++++ Input material ++++

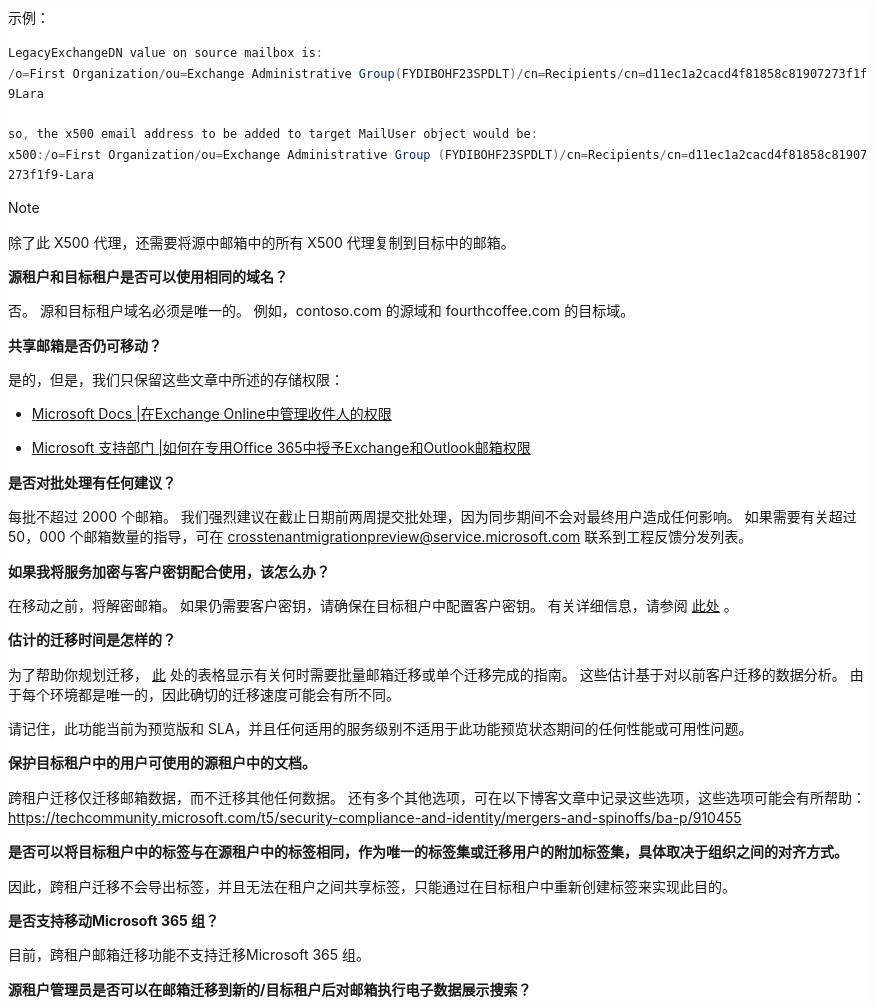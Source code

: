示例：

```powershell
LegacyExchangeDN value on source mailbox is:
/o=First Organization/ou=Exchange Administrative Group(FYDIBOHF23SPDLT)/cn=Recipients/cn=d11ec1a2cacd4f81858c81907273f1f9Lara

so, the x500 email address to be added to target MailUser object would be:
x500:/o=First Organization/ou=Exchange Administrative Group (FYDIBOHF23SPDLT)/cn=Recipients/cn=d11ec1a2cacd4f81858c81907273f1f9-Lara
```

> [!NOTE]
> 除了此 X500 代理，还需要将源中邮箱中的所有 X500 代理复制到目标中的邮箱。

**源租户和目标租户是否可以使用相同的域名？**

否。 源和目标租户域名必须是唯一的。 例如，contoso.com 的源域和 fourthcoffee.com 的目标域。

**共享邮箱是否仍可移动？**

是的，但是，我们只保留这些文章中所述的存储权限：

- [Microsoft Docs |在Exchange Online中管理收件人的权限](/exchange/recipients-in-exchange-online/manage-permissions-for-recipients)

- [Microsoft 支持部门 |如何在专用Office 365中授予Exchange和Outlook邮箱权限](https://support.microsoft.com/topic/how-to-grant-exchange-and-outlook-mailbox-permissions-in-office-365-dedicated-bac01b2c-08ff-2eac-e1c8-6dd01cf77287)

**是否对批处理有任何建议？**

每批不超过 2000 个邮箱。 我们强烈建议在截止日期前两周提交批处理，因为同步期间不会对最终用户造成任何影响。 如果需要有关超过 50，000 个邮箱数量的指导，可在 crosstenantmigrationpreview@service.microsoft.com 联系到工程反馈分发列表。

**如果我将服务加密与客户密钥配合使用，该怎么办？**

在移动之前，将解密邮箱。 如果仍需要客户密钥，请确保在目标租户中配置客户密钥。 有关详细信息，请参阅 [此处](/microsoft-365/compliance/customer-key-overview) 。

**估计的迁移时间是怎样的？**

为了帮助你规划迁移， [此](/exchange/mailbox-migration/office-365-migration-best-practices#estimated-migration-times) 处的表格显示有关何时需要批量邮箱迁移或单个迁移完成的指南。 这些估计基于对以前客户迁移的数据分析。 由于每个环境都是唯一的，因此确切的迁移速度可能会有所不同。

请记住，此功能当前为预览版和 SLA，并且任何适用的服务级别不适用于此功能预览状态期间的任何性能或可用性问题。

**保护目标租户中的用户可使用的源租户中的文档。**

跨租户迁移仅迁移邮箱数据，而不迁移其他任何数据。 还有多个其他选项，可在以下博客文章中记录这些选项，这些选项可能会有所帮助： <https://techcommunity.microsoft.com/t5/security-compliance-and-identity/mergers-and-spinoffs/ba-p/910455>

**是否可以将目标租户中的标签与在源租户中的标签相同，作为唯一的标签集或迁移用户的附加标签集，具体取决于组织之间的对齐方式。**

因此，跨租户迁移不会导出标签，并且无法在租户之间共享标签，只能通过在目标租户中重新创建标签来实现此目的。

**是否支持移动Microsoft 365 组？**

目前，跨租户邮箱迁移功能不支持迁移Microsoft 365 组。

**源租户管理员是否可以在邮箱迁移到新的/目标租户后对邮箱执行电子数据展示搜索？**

++++

What the task requires ▸ Exactly restate the lines from the beginning of the data through the line with "是的，但是，我们只保留这些文章中所述的存储权限：", and no others, keeping pictures out.

Solution to the exercise ▸
Source code

:示例：

```powershell
LegacyExchangeDN value on source mailbox is:
/o=First Organization/ou=Exchange Administrative Group(FYDIBOHF23SPDLT)/cn=Recipients/cn=d11ec1a2cacd4f81858c81907273f1f9Lara

so, the x500 email address to be added to target MailUser object would be:
x500:/o=First Organization/ou=Exchange Administrative Group (FYDIBOHF23SPDLT)/cn=Recipients/cn=d11ec1a2cacd4f81858c81907273f1f9-Lara
```

> [!NOTE]
> 除了此 X500 代理，还需要将源中邮箱中的所有 X500 代理复制到目标中的邮箱。

**源租户和目标租户是否可以使用相同的域名？**

否。 源和目标租户域名必须是唯一的。 例如，contoso.com 的源域和 fourthcoffee.com 的目标域。

**共享邮箱是否仍可移动？**

是的，但是，我们只保留这些文章中所述的存储权限：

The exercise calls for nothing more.